É difícil entender o salazarismo sem se conhecer o sidonismo (curto período ditatorial em 1917-18). Não por similitudes entre ambos os ditadores que foram muito poucas (Salazar sempre silenciou qualquer legado, sequer simpatia, de Sidónio Pais). Também não pelas épocas históricas e ideológicas conexas com os fascismos e suas variantes autoritárias (o sidonismo foi um percursor do pré-fascismo europeu, o salazarismo foi um fascismo já enformado por Mussolini a que vestiu a sotaina). E é insondável o significado simbólico de ambos os ditadores terem descido da Cátedra coimbrã para cadeiras absolutas do poder em Lisboa. Mas o essencial do velho e retrógrado Portugal, inconformado com a República e em pânico com a Revolução Russa de 1917, se visitou o poder com Sidónio, habitou-o com Salazar. Em ambos os casos, na base de viscerais ódios aos partidos, à democracia, às liberdades, ao povo e ao espírito liberal, com um complexo trauliteiro recalcado desde a derrota miguelista e farto de, desde então, ver a vida a andar para trás. As “aparições” de Fátima (no mesmo ano em que Sidónio Pais assaltou o poder) foram um sinal do espaço que na sociedade civil, também farta do caciquismo republicano e da cadeia de desgovernações, havia para, congregando à volta da desforra clerical, proceder à revanche sobre a República e, entregando o poder a um Messias autoritário, Portugal fazer andar o relógio da história para trás, rumo ao miguelismo. Sidónio cavalgou a chance reaccionária, espalhou carisma, terror e populismo caritativo, ainda se fez eleger, e se foi breve no consulado foi porque a pistolada de um louco irascível substituiu (no caso, contrariou) a vontade popular. Salazar, ao contrário, deixou os militares tomarem o poder, espadeirando por ele, até que estes, desatinados com os negócios de governação, lhe entregaram, de bandeja, todo o poder, com o simples troco mísero de eternas prebendas para os castrenses cuja dignidade se transmutou em entender-lhe a passadeira, cedendo a forma política aos clérigos papistas. Assim, o que sidonismo e salazarismo arrastaram em comum, em contraponto às dissemelhanças vivas entre Sidónio e Salazar, foi o portuguesismo velho, beato, potencialmente monárquico, azedo, individualista, invejoso e relapso ao progresso e à modernidade, que sustentaram os poderes de Sidónio e de Salazar, definharam com Marcello e mantêm pólos eruptivos, mas marcantes, neste Portugal democrático e europeu.
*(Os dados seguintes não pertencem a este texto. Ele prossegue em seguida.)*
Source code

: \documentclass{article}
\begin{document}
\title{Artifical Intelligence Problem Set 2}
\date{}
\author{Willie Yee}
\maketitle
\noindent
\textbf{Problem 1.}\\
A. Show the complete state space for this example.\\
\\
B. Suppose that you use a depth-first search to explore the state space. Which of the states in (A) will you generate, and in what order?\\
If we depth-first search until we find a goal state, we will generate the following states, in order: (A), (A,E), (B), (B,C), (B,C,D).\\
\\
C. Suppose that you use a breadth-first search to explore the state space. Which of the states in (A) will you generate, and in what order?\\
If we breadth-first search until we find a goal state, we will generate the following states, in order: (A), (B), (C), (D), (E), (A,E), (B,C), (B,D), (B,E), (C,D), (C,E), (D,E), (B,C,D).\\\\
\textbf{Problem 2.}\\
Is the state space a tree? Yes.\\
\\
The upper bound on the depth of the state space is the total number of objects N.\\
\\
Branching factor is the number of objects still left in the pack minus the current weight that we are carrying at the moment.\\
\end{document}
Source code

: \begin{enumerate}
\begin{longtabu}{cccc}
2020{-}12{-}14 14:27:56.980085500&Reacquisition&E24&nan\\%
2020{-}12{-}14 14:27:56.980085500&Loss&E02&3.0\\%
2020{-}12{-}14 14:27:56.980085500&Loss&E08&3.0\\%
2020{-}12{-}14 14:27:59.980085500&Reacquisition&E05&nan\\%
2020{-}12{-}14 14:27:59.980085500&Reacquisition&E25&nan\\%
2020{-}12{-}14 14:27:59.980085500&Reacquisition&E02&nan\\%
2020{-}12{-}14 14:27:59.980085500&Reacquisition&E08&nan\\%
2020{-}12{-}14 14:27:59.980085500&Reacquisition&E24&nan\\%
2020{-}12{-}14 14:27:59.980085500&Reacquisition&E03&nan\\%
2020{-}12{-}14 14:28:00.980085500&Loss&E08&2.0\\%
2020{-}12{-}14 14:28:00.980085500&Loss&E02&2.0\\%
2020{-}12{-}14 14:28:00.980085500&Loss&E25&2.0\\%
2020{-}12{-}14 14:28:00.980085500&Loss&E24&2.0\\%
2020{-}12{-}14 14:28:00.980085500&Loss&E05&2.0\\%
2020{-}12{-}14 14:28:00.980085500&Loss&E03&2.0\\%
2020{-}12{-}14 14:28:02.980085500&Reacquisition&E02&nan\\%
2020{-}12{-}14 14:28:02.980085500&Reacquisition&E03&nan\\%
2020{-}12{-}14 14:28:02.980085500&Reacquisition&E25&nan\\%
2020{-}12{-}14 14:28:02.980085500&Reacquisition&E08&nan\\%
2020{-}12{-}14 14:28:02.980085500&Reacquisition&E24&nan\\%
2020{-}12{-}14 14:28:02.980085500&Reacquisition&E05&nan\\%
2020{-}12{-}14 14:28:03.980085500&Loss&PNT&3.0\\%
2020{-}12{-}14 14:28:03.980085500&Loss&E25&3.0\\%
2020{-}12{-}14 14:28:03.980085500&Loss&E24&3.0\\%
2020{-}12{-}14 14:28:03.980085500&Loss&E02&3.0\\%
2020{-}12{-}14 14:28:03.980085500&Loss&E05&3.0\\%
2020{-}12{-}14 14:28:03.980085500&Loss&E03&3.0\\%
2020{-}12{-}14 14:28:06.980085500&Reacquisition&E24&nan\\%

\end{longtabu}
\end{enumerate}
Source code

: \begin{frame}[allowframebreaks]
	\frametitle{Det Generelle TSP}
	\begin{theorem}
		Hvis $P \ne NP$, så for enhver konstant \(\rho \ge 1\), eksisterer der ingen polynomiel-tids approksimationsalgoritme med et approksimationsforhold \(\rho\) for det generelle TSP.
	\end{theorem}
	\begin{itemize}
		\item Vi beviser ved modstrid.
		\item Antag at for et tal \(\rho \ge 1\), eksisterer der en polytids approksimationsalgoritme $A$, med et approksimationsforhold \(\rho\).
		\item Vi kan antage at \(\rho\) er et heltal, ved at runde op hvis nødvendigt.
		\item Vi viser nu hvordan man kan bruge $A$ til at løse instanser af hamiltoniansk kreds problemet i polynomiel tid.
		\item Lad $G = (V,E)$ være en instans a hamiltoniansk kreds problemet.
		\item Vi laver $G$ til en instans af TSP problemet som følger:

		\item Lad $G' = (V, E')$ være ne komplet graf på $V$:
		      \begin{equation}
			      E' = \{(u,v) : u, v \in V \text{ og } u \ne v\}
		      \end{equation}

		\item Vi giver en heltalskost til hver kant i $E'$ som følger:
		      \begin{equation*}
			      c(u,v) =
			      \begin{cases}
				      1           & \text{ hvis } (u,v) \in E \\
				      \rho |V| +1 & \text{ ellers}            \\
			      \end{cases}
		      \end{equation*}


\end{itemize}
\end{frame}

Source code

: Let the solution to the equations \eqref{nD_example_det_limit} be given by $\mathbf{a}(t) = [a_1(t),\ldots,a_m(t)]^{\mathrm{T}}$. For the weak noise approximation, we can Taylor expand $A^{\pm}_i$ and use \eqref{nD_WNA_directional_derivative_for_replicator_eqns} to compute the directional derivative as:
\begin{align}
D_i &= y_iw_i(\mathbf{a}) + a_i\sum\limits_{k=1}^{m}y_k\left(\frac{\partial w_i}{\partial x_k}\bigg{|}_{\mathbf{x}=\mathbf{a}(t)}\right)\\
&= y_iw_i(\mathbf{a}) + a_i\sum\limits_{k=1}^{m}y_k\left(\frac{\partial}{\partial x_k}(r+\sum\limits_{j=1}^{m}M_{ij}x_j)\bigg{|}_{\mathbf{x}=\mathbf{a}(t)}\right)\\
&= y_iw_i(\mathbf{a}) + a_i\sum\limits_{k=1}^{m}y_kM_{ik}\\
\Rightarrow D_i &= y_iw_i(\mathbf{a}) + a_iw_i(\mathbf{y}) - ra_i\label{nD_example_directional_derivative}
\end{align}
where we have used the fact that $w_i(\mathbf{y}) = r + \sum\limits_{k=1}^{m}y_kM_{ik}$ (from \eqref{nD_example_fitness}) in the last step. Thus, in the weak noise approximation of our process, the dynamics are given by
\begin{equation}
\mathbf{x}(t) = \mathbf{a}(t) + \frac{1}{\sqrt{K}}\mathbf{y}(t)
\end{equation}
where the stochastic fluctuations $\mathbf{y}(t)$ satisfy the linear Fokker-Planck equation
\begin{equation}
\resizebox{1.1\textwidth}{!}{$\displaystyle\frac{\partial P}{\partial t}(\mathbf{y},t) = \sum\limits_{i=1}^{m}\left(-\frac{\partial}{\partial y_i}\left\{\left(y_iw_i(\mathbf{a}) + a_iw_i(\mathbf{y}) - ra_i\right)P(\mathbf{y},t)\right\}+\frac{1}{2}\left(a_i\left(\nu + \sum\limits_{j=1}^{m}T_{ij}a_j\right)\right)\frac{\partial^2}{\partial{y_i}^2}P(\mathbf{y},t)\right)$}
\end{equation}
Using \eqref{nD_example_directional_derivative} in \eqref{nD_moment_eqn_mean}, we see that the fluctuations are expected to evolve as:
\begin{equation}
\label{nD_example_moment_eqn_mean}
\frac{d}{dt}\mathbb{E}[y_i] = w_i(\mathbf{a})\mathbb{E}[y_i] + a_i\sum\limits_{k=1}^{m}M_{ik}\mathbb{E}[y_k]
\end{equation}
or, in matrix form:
João Medina, ilustre académico e polemista, tem sido um dos mais aturados estudiosos do período do sidonismo. Neste sentido, a sua investigação e estudo tem facilitado a percepção clara da ponte histórica entre sidonismo e salazarismo, o que representa mérito de monta que todos temos a agradecer-lhe. Mas é uma pena que o seu último livrinho sobre Sidónio Pais (*), cujo sumo se podia espremer em três ou quatro páginas, se tenha (nos tenha) encharcado de repetições e deleites gongóricos de vernáculo emproado para veste de arrogância de eminência académica, diluindo a substância em clareza e identificação histórica. Não estraga a síntese, nem as pistas e os sinais, mas dispensava-se, com ganho, o desperdício em papel que só servirá, se fôr o caso, para inchar pose narcísica de historiador encadernado.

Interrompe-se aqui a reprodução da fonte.